Gus and Hera get to work at the Brauhaus. Hera explains the task to her dad and then starts bugging people: "Pictures? No pictures? Hera? Black people?"
Hornio arrives at the Citadel, asking the wrestlers, "Is it hard?" Oh, they're getting right to it, aren't they? They start on their first link as Lori and Bolo call the supervisor over to measure their links. Their links are too short, so they have to start over. El Hornio watches this, and Rebecca tells him to pay attention to what he's doing. "Oh, I'm paying attention," he smirks. El Hornio appreciates the sight of the warm meat sliding smoothly into place, making it very difficult for me not to speculate on his future career. "This is hilarious," he says, to FCC-baiting close-ups of hot hand-on-wiener action. Rebecca's in too much of a hurry to see the humor.
Kris and Jon's train finally arrives near the Brauhaus. "Let's get it on," Jon says as they enter. They find their first beer mat in short order. Kris's face goes slack with hopeless shock, every fiber of her being suffused with the inevitability of their imminent failure. Gus and Hera find a coaster. Gus takes a long swig out of a stein and then sets it back down on a table.
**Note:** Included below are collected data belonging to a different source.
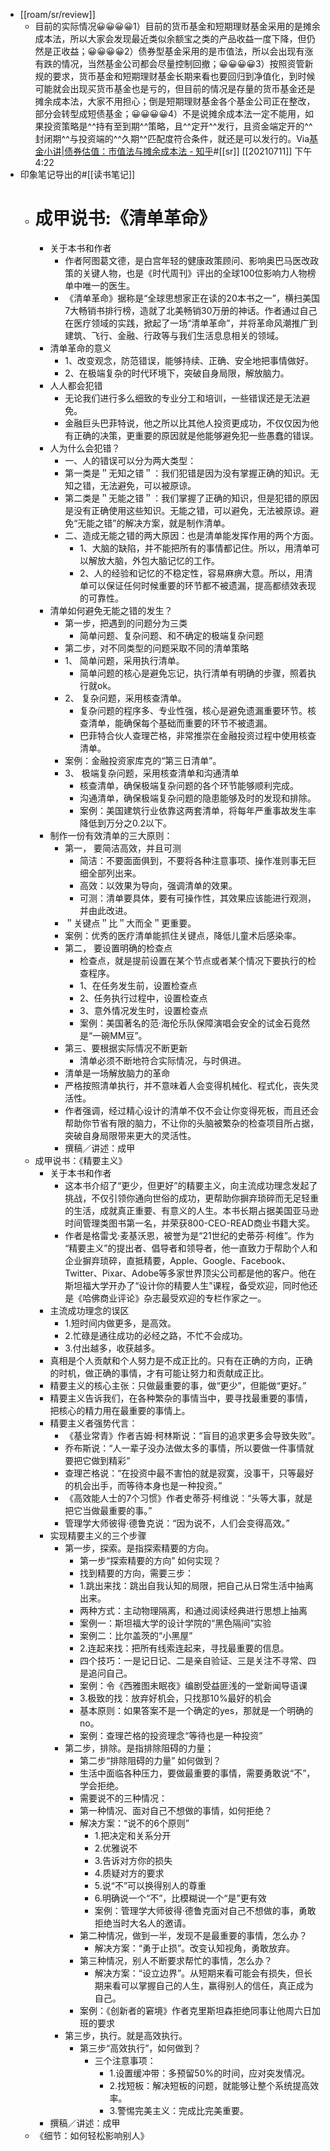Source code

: - [[roam/sr/review]]
    - 目前的实际情况😀😀😀😀1）目前的货币基金和短期理财基金采用的是摊余成本法，所以大家会发现最近类似余额宝之类的产品收益一度下降，但仍然是正收益；😀😀😀😀2）债券型基金采用的是市值法，所以会出现有涨有跌的情况，当然基金公司都会尽量控制回撤；😀😀😀😀3）按照资管新规的要求，货币基金和短期理财基金长期来看也要回归到净值化，到时候可能就会出现买货币基金也是亏的，但目前的情况是存量的货币基金还是摊余成本法，大家不用担心；倒是短期理财基金各个基金公司正在整改，部分会转型成短债基金；😀😀😀😀4）不是说摊余成本法一定不能用，如果投资策略是^^持有至到期^^策略，且^^定开^^发行，且资金端定开的^^封闭期^^与投资端的^^久期^^匹配度符合条件，就还是可以发行的。Via[基金小讲|债券估值：市值法与摊余成本法 - 知乎](https://zhuanlan.zhihu.com/p/75447900)#[[sr]] [[20210711]] 下午4:22
- 印象笔记导出的#[[读书笔记]]
    - # 成甲说书:《清单革命》
        - 关于本书和作者
            - 作者阿图葛文德，是白宫年轻的健康政策顾问、影响奥巴马医改政策的关键人物，也是《时代周刊》评出的全球100位影响力人物榜单中唯一的医生。
            - 《清单革命》据称是“全球思想家正在读的20本书之一”，横扫美国7大畅销书排行榜，造就了北美畅销30万册的神话。作者通过自己在医疗领域的实践，掀起了一场“清单革命”，并将革命风潮推广到建筑、飞行、金融、行政等与我们生活息息相关的领域。
        - 清单革命的意义
            - 1、改变观念，防范错误，能够持续、正确、安全地把事情做好。
            - 2、在极端复杂的时代环境下，突破自身局限，解放脑力。
        - 人人都会犯错
            - 无论我们进行多么细致的专业分工和培训，一些错误还是无法避免。
            - 金融巨头巴菲特说，他之所以比其他人投资更成功，不仅仅因为他有正确的决策，更重要的原因就是他能够避免犯一些愚蠢的错误。
        - 人为什么会犯错？
            - 一、人的错误可以分为两大类型：
            - 第一类是＂无知之错＂：我们犯错是因为没有掌握正确的知识。无知之错，无法避免，可以被原谅。
            - 第二类是＂无能之错＂：我们掌握了正确的知识，但是犯错的原因是没有正确使用这些知识。无能之错，可以避免，无法被原谅。避免“无能之错”的解决方案，就是制作清单。
            - 二、造成无能之错的两大原因：也是清单能发挥作用的两个方面。
                - 1、大脑的缺陷，并不能把所有的事情都记住。所以，用清单可以解放大脑，外包大脑记忆的工作。
                - 2、人的经验和记忆的不稳定性，容易麻痹大意。所以，用清单可以保证任何时候重要的环节都不被遗漏，提高都绩效表现的可靠性。
        - 清单如何避免无能之错的发生？
            - 第一步，把遇到的问题分为三类
                - 简单问题、复杂问题、和不确定的极端复杂问题
            - 第二步，对不同类型的问题采取不同的清单策略
            - 1、 简单问题，采用执行清单。
                - 简单问题的核心是避免忘记，执行清单有明确的步骤，照着执行就ok。
            - 2、 复杂问题，采用核查清单。
                - 复杂问题的程序多、专业性强，核心是避免遗漏重要环节。核查清单，能确保每个基础而重要的环节不被遗漏。
                - 巴菲特合伙人查理芒格，非常推崇在金融投资过程中使用核查清单。
            - 案例：金融投资家库克的“第三日清单”。
            - 3、 极端复杂问题，采用核查清单和沟通清单
                - 核查清单，确保极端复杂问题的各个环节能够顺利完成。
                - 沟通清单，确保极端复杂问题的隐患能够及时的发现和排除。
                - 案例：美国建筑行业依靠这两套清单，将每年严重事故发生率降低到万分之0.2以下。
        - 制作一份有效清单的三大原则：
            - 第一， 要简洁高效，并且可测
                - 简洁：不要面面俱到，不要将各种注意事项、操作准则事无巨细全部列出来。
                - 高效：以效果为导向，强调清单的效果。
                - 可测：清单要具体，要有可操作性，其效果应该能进行观测，并由此改进。
            - ＂关键点＂比＂大而全＂更重要。
            - 案例：优秀的医疗清单能抓住关键点，降低儿童术后感染率。
            - 第二， 要设置明确的检查点
                - 检查点，就是提前设置在某个节点或者某个情况下要执行的检查程序。
                - 1、在任务发生前，设置检查点
                - 2、任务执行过程中，设置检查点
                - 3、意外情况发生时，设置检查点
                - 案例：美国著名的范·海伦乐队保障演唱会安全的试金石竟然是“一碗MM豆”。
            - 第三、要根据实际情况不断更新
                - 清单必须不断地符合实际情况，与时俱进。
            - 清单是一场解放脑力的革命
            - 严格按照清单执行，并不意味着人会变得机械化、程式化，丧失灵活性。
            - 作者强调，经过精心设计的清单不仅不会让你变得死板，而且还会帮助你节省有限的脑力，不让你的头脑被繁杂的检查项目所占据，突破自身局限带来更大的灵活性。
            - 撰稿／讲述：成甲
    - 成甲说书：《精要主义》
        - 关于本书和作者
            - 这本书介绍了“更少，但更好”的精要主义，向主流成功理念发起了挑战，不仅引领你通向世俗的成功，更帮助你摒弃琐碎而无足轻重的生活，成就真正重要、有意义的人生。本书长期占据美国亚马逊时间管理类图书第一名，并荣获800-CEO-READ商业书籍大奖。
            - 作者是格雷戈·麦基沃恩，被誉为是“21世纪的史蒂芬·柯维”。作为 “精要主义”的提出者、倡导者和领导者，他一直致力于帮助个人和企业摒弃琐碎，直抵精要，Apple、Google、Facebook、Twitter、Pixar、Adobe等多家世界顶尖公司都是他的客户。他在斯坦福大学开办了“设计你的精要人生”课程，备受欢迎，同时他还是《哈佛商业评论》杂志最受欢迎的专栏作家之一。
        - 主流成功理念的误区
            - 1.短时间内做更多，是高效。
            - 2.忙碌是通往成功的必经之路，不忙不会成功。
            - 3.付出越多，收获越多。
        - 真相是个人贡献和个人努力是不成正比的。只有在正确的方向，正确的时机，做正确的事情，才有可能让努力和贡献成正比。
        - 精要主义的核心主张：只做最重要的事，做“更少”，但能做“更好。”
        - 精要主义告诉我们，在各种繁杂的事情当中，要寻找最重要的事情，把核心的精力用在最重要的事情上。
        - 精要主义者强势代言：
            - 《基业常青》作者吉姆·柯林斯说：“盲目的追求更多会导致失败”。
            - 乔布斯说：“人一辈子没办法做太多的事情，所以要做一件事情就要把它做到精彩”
            - 查理芒格说：“在投资中最不害怕的就是寂寞，没事干，只等最好的机会出手，而等待本身也是一种投资。”
            - 《高效能人士的7个习惯》作者史蒂芬·柯维说：“头等大事，就是把它当做最重要的事。”
            - 管理学大师彼得·德鲁克说：“因为说不，人们会变得高效。”
        - 实现精要主义的三个步骤
            - 第一步，探索。是指探索精要的方向。
                - 第一步“探索精要的方向” 如何实现？
                - 找到精要的方向，需要三步：
                - 1.跳出来找：跳出自我认知的局限，把自己从日常生活中抽离出来。
                - 两种方式：主动物理隔离，和通过阅读经典进行思想上抽离
                - 案例一：斯坦福大学的设计学院的“黑色隔间”实验
                - 案例二：比尔盖茨的“小黑屋”
                - 2.连起来找：把所有线索连起来，寻找最重要的信息。
                - 四个技巧：一是记日记、二是亲自验证、三是关注不寻常、四是追问自己。
                - 案例：令《西雅图未眠夜》编剧受益匪浅的一堂新闻导语课
                - 3.极致的找：放弃好机会，只找那10%最好的机会
                - 基本原则：如果答案不是一个确定的yes，那就是一个明确的no。
                - 案例：查理芒格的投资理念“等待也是一种投资”
            - 第二步，排除。是指排除阻碍的力量；
                - 第二步“排除阻碍的力量” 如何做到？
                - 生活中面临各种压力，要做最重要的事情，需要勇敢说“不”，学会拒绝。
                - 需要说不的三种情况：
                - 第一种情况、面对自己不想做的事情，如何拒绝？
                - 解决方案：“说不的6个原则”
                    - 1.把决定和关系分开
                    - 2.优雅说不
                    - 3.告诉对方你的损失
                    - 4.质疑对方的要求
                    - 5.说“不”可以换得别人的尊重
                    - 6.明确说一个“不”，比模糊说一个“是”更有效
                    - 案例：管理学大师彼得·德鲁克面对自己不想做的事，勇敢拒绝当时大名人的邀请。
                - 第二种情况，做到一半，发现不是最重要的事情，怎么办？
                    - 解决方案：“勇于止损”。改变认知视角，勇敢放弃。
                - 第三种情况，别人不断要求帮忙的事情，怎么办？
                    - 解决方案：“设立边界”。从短期来看可能会有损失，但长期来看可以掌握自己的人生，赢得别人的信任，真正成为自己。
                - 案例：《创新者的窘境》作者克里斯坦森拒绝同事让他周六日加班的要求
            - 第三步，执行。就是高效执行。
                - 第三步“高效执行”，如何做到？
                    - 三个注意事项：
                        - 1.设置缓冲带：多预留50%的时间，应对突发情况。
                        - 2.找短板：解决短板的问题，就能够让整个系统提高效率。
                        - 3.警惕完美主义：完成比完美重要。
        - 撰稿／讲述：成甲
    - 《细节：如何轻松影响别人》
Heh. "I don't think you're allowed to drink it, Daddy," Hera says, mildly scandalized.
Bolo makes sausage the way I make chocolate chip cookies, i.e. he stuffs gobs of the raw material in his mouth as he goes. Oh, ick. El Hornio observes this and registers his horror. Bolo cheerfully continues snacking, strands of tendon or gristle or something sticking to his face. I am so not kissing him right now.
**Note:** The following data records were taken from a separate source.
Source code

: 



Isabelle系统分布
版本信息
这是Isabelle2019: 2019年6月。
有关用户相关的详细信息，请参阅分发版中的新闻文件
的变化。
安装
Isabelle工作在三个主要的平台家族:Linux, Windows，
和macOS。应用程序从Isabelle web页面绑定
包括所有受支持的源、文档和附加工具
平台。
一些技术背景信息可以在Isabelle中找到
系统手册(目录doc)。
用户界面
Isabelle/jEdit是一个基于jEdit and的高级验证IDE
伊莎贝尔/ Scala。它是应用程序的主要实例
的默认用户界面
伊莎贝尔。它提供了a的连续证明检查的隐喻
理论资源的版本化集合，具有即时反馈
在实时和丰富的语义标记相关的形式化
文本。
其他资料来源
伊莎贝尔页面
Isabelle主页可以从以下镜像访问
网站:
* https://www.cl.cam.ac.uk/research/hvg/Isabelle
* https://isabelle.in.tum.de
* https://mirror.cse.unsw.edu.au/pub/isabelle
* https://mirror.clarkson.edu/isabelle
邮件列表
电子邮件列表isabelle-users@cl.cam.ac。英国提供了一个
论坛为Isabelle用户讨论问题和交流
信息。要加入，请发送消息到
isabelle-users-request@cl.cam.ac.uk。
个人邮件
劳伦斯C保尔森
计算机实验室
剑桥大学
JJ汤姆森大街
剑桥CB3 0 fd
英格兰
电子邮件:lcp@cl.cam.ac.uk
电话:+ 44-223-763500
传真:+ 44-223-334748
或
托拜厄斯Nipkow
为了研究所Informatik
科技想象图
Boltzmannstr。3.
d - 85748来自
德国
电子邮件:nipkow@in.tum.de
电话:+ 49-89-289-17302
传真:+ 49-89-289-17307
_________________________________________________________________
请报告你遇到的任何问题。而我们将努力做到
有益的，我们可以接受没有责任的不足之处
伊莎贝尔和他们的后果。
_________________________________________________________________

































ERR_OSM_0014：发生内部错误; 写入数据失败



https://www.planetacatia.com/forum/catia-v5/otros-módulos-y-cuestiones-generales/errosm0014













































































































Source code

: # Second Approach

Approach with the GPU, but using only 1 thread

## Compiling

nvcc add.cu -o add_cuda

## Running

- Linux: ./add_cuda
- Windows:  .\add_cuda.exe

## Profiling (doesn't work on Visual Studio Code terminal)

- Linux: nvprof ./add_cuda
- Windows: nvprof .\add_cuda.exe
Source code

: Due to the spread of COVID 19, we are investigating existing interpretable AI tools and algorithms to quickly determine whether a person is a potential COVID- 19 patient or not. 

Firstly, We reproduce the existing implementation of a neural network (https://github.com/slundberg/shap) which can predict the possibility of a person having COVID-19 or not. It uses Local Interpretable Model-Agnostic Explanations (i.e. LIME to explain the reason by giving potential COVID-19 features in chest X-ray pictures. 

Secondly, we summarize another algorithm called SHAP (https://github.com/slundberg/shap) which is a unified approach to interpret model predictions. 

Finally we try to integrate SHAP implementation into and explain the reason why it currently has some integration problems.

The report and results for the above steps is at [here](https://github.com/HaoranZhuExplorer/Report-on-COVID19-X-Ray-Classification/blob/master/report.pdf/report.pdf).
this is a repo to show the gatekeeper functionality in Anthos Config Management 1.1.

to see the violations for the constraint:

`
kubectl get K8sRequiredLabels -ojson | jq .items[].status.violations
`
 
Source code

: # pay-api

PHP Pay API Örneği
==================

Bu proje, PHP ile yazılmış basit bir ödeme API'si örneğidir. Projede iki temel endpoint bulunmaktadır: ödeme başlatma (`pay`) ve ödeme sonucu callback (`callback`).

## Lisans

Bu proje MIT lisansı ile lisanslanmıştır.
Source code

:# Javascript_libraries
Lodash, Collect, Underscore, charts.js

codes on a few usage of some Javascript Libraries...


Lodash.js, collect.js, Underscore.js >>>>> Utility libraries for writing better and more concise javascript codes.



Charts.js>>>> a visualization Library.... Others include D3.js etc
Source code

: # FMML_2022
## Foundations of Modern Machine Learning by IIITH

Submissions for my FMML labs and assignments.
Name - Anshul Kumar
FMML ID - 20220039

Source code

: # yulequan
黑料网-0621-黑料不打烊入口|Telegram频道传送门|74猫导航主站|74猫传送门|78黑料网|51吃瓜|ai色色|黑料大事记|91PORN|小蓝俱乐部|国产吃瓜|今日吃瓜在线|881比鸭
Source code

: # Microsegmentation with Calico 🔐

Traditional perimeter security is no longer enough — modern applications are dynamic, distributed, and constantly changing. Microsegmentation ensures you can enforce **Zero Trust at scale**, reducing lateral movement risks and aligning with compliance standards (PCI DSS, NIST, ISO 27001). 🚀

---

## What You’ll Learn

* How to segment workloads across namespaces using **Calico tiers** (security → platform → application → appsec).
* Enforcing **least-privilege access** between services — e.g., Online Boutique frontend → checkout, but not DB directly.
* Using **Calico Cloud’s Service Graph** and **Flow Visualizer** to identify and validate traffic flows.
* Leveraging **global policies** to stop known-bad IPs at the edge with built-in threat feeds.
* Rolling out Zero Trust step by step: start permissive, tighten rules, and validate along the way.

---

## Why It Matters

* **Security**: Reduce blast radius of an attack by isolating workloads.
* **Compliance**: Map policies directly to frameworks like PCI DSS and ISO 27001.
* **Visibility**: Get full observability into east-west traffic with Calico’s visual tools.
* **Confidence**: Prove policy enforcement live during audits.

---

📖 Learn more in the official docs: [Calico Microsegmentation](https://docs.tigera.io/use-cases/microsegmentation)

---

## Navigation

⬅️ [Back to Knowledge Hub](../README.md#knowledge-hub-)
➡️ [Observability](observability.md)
Gus and Hera only have one coaster to go, and Hera's telling Gus not to pick up more beers than they need to get it. Gus clearly has a higher opinion of the necessity of beer. To Hera's dismay, he's stealing sips before delivering them to tables. Definitely not a tipping situation. She admonishes him not to look like such a lush. Kris and Jon get their fifth coaster and their clue, and head out for a cab. Kris stoops down, picks up a paving stone, and hurls it through the windshield of a passing police car, spewing forth a torrent of curse words that, even through the bleeping, is corrosive enough to peel the phosphor coating off my picture tube.
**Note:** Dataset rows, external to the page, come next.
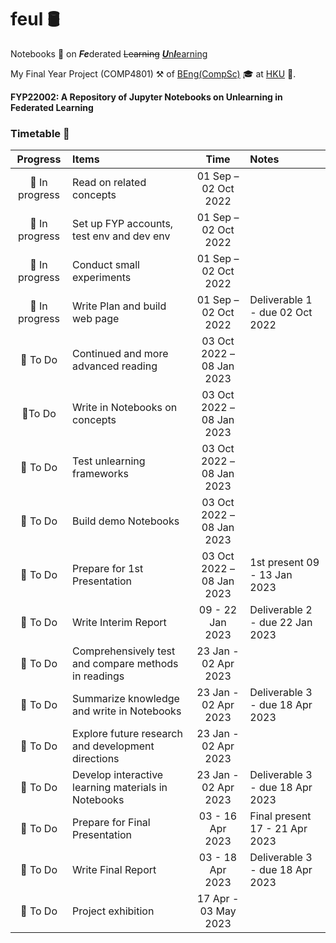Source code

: # feul :oil_drum:
Notebooks :notebook: on ***Fe***derated ~~Learning~~ <ins>***U***n***l***earning</ins>

My Final Year Project (COMP4801) :hammer_and_pick: of [BEng(CompSc)](https://www.cs.hku.hk/programmes/beng-compsc/programme-structure "Bachelor of Engineering in Computer Science") :mortar_board: at [HKU](https://hku.hk/ "The University of Hong Kong") :school:. 

**FYP22002: A Repository of Jupyter Notebooks on Unlearning in Federated Learning**

### Timetable :calendar:
| Progress | Items | Time | Notes |
| :-: | :- | :-: | :- |
| :construction: In progress | Read on related concepts | 01 Sep – 02 Oct 2022 | |
| :construction: In progress | Set up FYP accounts, test env and dev env | 01 Sep – 02 Oct 2022 | |
| :construction: In progress | Conduct small experiments | 01 Sep – 02 Oct 2022 | |
| :construction: In progress | Write Plan and build web page | 01 Sep – 02 Oct 2022 | Deliverable 1 - due 02 Oct 2022 |
| :black_square_button: To Do | Continued and more advanced reading | 03 Oct 2022 – 08 Jan 2023 | |
| :black_square_button:To Do | Write in Notebooks on concepts | 03 Oct 2022 – 08 Jan 2023 | |
| :black_square_button: To Do | Test unlearning frameworks | 03 Oct 2022 – 08 Jan 2023 | |
| :black_square_button: To Do | Build demo Notebooks | 03 Oct 2022 – 08 Jan 2023 | |
| :black_square_button: To Do | Prepare for 1st Presentation | 03 Oct 2022 – 08 Jan 2023 | 1st present 09 - 13 Jan 2023 |
| :black_square_button: To Do | Write Interim Report | 09 - 22 Jan 2023 | Deliverable 2 - due 22 Jan 2023 |
| :black_square_button: To Do | Comprehensively test and compare methods in readings | 23 Jan - 02 Apr 2023 | |
| :black_square_button: To Do | Summarize knowledge and write in Notebooks | 23 Jan - 02 Apr 2023 | Deliverable 3 - due 18 Apr 2023 |
| :black_square_button: To Do | Explore future research and development directions | 23 Jan - 02 Apr 2023 | |
| :black_square_button: To Do | Develop interactive learning materials in Notebooks | 23 Jan - 02 Apr 2023 | Deliverable 3 - due 18 Apr 2023 |
| :black_square_button: To Do | Prepare for Final Presentation | 03 - 16 Apr 2023 | Final present 17 - 21 Apr 2023 |
| :black_square_button: To Do | Write Final Report | 03 - 18 Apr 2023 | Deliverable 3 - due 18 Apr 2023 |
| :black_square_button: To Do | Project exhibition | 17 Apr - 03 May 2023 | |
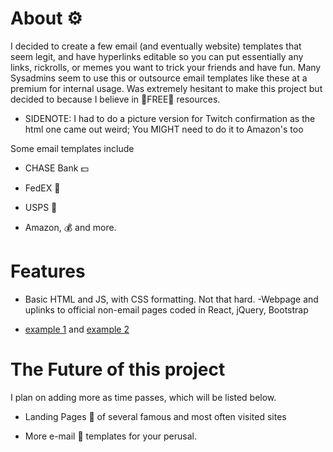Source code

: # About ⚙️

I decided to create a few email (and eventually website) templates that seem legit, and have hyperlinks editable so you can put essentially any links, rickrolls, or memes you want to trick your friends and have fun. Many Sysadmins seem to use this or outsource email templates like these at a premium for internal usage. Was extremely hesitant to make this project but decided to because I believe in 🤑FREE🤑 resources.

- SIDENOTE: I had to do a picture version for Twitch confirmation as the html one came out weird; You MIGHT need to do it to Amazon's too

Some email templates include
- CHASE Bank 💵

- FedEX 🚚

- USPS 🚚

- Amazon, 💰 and more.

# Features
- Basic HTML and JS, with CSS formatting. Not that hard.
-Webpage and uplinks to official non-email pages coded in React, jQuery, Bootstrap


- [example 1](https://github.com/xCoderSai/templates/blob/main/image0%20(2).jpeg "Title") and [example 2](https://github.com/xCoderSai/templates/blob/main/image0%20(1).jpeg "Title")


# The Future of this project
I plan on adding more as time passes, which will be listed below.

- Landing Pages 📃 of several famous and most often visited sites

- More e-mail 📧 templates for your perusal.
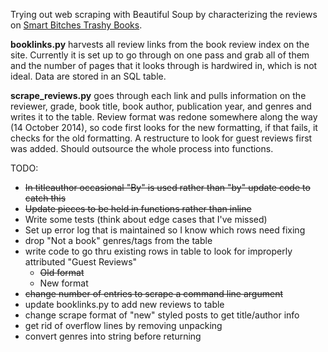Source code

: Trying out web scraping with Beautiful Soup by characterizing the reviews on
[Smart Bitches Trashy Books](http://smartbitchestrashybooks.com/).

**booklinks.py** harvests all review links from the book review index on the
site. Currently it is set up to go through on one pass and grab all of them and
the number of pages that it looks through is hardwired in, which is not ideal.
Data are stored in an SQL table.

**scrape_reviews.py** goes through each link and pulls information on the
reviewer, grade, book title, book author, publication year, and genres and
writes it to the table. Review format was redone somewhere along the way
(14 October 2014), so code first looks for the new formatting, if that fails,
it checks for the old formatting. A restructure to look for guest reviews first
was added. Should outsource the whole process into functions.

TODO:
* ~~In titleauthor occasional "By" is used rather than "by" update code
to catch this~~
* ~~Update pieces to be held in functions rather than inline~~
* Write some tests (think about edge cases that I've missed)
* Set up error log that is maintained so I know which rows need fixing
* drop "Not a book" genres/tags from the table
* write code to go thru existing rows in table to look for improperly
attributed "Guest Reviews"
  - ~~Old format~~
  - New format
* ~~change number of entries to scrape a command line argument~~
* update booklinks.py to add new reviews to table
* change scrape format of "new" styled posts to get title/author info
* get rid of overflow lines by removing unpacking
* convert genres into string before returning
Gus and Hera finish. They go back to the bar to retrieve their bags (Gus a bit unsteady on his feet), and of course there are still several beers sitting there. Gus wants to stay and enjoy one, but Hera isn't having it. In fact, she's already got her pack on and she's practically out the door. Gus, however, is still standing at the bar, telling her to go ahead and he'll catch up with her as soon as he can get his pack on. By which he really means "slam a pint." Hera, though, knows exactly what he's up to, and refuses to turn her back on him. Gus weighs the certainty of a beer now and the possibility of a million dollars later, and it's actually looking pretty good for the beer. But finally he tears himself away. In the cab, he says, "I'd like it better if we'd stayed a little longer. That was excellent beer." Hera comes back with "I'd like it better if my dad would listen to me." Gus grins out the window. There are a lot of other ways she could have finished that sentence, most of them a lot more disrespectful than what she went with. Liking these two more all the time.